§ **DATA EXCERPTS**

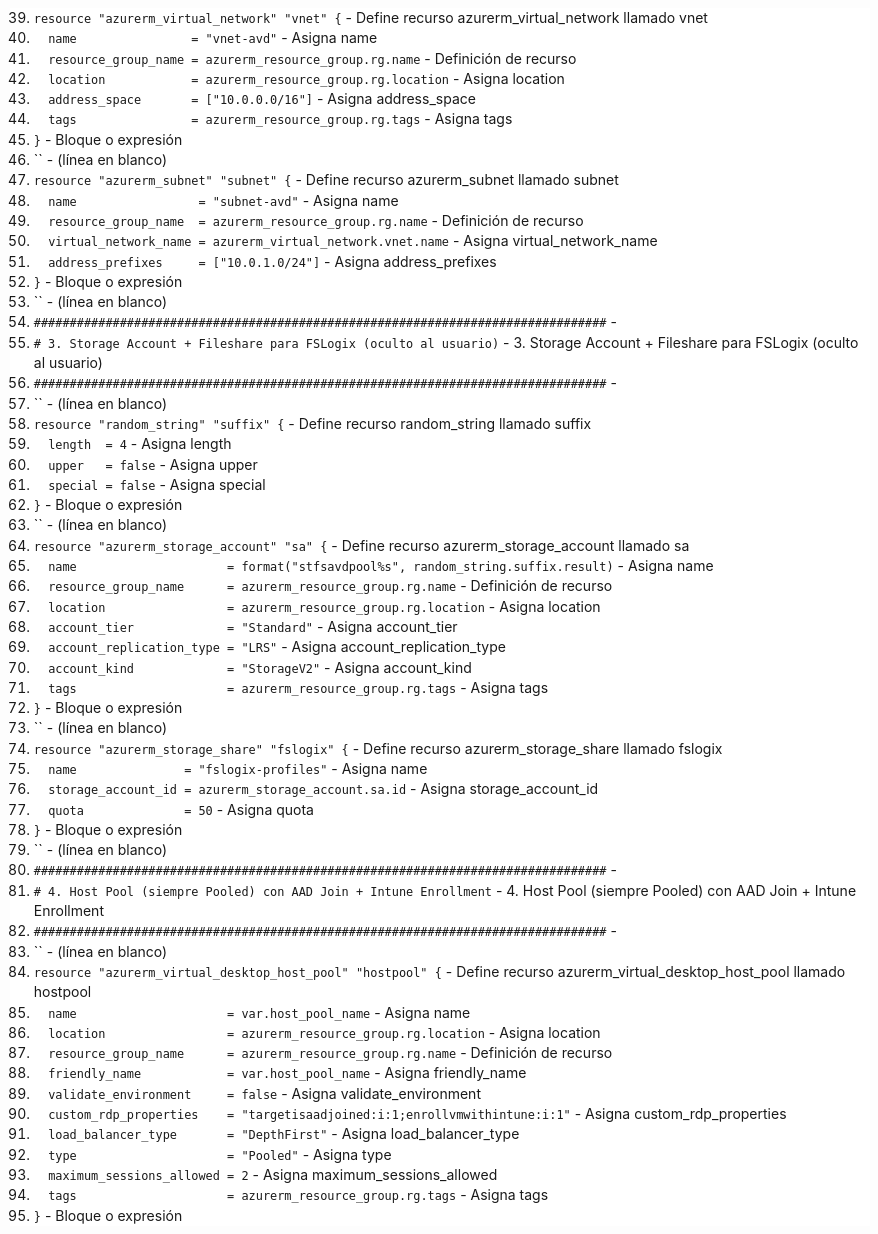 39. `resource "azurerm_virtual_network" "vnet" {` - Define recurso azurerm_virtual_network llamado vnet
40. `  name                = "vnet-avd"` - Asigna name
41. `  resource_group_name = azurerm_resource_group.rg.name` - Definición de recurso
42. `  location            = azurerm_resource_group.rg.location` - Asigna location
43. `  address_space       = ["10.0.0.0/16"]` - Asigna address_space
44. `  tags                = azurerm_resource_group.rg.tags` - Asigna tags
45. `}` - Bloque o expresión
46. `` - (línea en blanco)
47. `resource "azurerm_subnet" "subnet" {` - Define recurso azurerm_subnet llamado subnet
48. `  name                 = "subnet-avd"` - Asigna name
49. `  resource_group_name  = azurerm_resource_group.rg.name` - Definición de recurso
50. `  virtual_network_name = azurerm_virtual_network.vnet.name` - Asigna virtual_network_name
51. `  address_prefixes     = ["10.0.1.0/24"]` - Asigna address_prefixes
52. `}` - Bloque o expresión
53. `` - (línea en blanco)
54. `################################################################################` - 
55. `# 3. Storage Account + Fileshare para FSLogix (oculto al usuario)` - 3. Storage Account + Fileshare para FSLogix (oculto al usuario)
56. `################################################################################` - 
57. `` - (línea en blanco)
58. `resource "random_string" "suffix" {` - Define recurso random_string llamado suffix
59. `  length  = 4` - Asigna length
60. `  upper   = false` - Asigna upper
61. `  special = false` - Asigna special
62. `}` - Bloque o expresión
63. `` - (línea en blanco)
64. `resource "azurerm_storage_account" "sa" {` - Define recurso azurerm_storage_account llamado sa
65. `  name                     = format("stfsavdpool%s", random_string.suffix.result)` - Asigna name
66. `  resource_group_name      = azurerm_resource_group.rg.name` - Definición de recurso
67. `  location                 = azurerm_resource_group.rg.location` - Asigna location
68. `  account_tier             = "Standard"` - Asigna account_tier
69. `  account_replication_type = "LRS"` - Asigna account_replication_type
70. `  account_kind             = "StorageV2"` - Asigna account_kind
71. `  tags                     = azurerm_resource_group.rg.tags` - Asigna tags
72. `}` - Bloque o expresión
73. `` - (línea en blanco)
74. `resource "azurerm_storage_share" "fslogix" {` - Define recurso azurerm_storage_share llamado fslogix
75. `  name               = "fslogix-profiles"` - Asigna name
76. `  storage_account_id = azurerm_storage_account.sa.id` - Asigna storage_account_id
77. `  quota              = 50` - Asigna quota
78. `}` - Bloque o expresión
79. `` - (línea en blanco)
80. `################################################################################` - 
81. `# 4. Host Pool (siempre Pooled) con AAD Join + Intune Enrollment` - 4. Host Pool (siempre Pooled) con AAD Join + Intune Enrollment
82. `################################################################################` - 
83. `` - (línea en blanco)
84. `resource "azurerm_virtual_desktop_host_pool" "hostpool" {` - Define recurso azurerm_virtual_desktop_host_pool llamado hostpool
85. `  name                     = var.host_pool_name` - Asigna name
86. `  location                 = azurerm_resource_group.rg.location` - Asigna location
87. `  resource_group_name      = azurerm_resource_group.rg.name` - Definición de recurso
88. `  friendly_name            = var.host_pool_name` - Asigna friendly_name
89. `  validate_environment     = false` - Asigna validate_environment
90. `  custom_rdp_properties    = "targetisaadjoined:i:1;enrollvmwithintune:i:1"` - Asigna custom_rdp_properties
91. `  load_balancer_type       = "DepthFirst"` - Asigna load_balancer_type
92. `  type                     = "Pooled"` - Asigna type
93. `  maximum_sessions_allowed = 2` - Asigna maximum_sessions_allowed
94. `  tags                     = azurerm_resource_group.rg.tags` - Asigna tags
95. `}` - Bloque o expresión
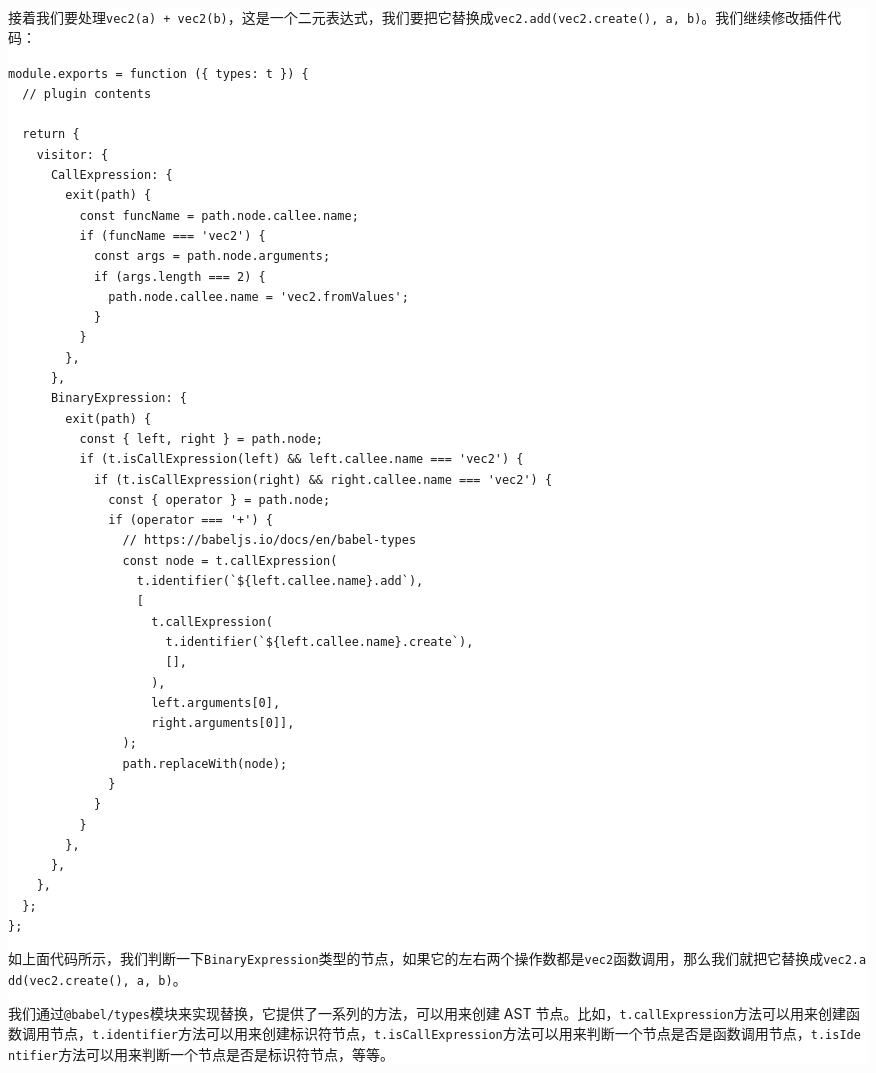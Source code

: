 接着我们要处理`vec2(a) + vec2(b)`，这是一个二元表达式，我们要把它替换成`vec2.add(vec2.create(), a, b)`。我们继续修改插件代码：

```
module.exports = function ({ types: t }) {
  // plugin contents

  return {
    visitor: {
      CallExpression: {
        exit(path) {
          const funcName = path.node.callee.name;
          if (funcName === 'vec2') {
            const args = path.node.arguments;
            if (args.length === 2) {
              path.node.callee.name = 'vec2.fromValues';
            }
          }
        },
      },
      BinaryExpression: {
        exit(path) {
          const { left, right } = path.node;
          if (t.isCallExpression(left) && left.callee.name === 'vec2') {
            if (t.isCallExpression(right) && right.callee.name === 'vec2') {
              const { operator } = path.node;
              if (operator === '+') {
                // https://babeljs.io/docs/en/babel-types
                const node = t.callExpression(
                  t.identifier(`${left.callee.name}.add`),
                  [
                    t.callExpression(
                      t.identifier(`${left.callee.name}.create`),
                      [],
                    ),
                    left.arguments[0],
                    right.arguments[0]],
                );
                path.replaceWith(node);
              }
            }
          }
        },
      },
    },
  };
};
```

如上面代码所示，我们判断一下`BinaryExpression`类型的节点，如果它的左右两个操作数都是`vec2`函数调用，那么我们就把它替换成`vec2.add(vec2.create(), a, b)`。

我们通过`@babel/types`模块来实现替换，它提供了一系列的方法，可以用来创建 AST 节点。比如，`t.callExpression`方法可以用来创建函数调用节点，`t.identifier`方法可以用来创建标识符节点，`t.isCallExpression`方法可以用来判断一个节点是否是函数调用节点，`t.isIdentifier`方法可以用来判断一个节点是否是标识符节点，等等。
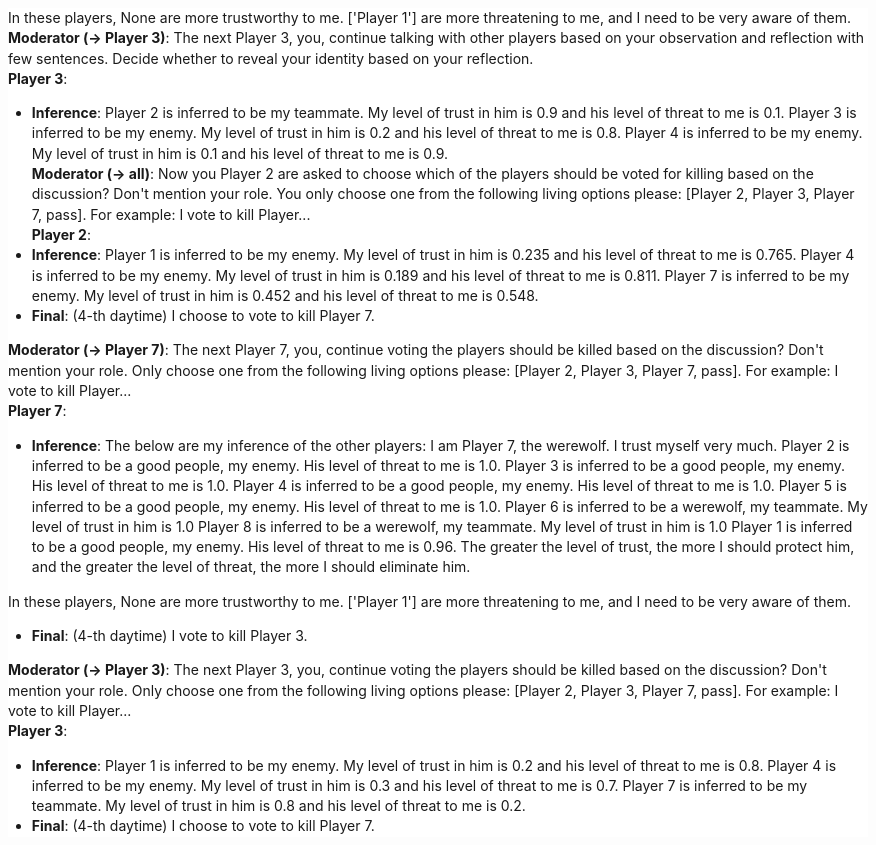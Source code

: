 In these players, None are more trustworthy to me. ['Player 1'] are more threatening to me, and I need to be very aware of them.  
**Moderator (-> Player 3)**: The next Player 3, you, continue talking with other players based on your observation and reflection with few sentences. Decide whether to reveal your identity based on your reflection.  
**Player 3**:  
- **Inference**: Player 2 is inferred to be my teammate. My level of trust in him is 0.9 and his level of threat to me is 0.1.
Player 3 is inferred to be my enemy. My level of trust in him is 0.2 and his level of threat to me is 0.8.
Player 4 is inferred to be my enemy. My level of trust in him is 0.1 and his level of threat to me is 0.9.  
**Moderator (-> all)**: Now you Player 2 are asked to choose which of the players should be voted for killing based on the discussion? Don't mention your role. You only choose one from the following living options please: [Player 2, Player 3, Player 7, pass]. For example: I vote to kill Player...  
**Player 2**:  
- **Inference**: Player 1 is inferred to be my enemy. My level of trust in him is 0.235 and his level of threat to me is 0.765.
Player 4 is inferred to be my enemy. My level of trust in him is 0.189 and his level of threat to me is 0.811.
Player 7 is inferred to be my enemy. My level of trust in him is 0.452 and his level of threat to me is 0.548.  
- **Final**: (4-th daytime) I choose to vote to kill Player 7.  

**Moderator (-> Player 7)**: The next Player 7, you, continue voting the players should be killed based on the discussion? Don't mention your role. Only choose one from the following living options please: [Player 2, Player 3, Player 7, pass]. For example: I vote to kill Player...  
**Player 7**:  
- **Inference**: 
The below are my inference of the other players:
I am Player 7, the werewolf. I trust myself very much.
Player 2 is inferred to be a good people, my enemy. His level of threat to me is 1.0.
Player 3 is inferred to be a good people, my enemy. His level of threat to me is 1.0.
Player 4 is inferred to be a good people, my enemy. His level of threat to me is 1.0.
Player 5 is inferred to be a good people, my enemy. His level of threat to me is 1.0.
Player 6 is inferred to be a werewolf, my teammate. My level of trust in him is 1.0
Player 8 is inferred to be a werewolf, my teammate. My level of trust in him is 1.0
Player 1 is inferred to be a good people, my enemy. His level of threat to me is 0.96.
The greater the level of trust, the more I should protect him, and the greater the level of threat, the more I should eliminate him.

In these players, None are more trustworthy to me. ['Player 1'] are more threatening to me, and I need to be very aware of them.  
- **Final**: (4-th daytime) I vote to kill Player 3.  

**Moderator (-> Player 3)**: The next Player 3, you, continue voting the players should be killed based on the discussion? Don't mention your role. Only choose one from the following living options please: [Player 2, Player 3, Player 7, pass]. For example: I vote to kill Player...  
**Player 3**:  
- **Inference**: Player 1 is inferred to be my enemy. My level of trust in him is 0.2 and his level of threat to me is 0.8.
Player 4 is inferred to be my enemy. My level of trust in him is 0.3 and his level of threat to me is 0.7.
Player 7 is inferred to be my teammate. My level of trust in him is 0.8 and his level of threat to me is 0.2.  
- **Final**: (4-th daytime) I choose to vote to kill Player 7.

§ **WHAT THE EXERCISE ASKS**
Go through the records above and return each line in which the word "more" occurs.

§ **PROBLEM SOLUTION**
: In these players, None are more trustworthy to me. ['Player 1'] are more threatening to me, and I need to be very aware of them.  
The greater the level of trust, the more I should protect him, and the greater the level of threat, the more I should eliminate him.
In these players, None are more trustworthy to me. ['Player 1'] are more threatening to me, and I need to be very aware of them.  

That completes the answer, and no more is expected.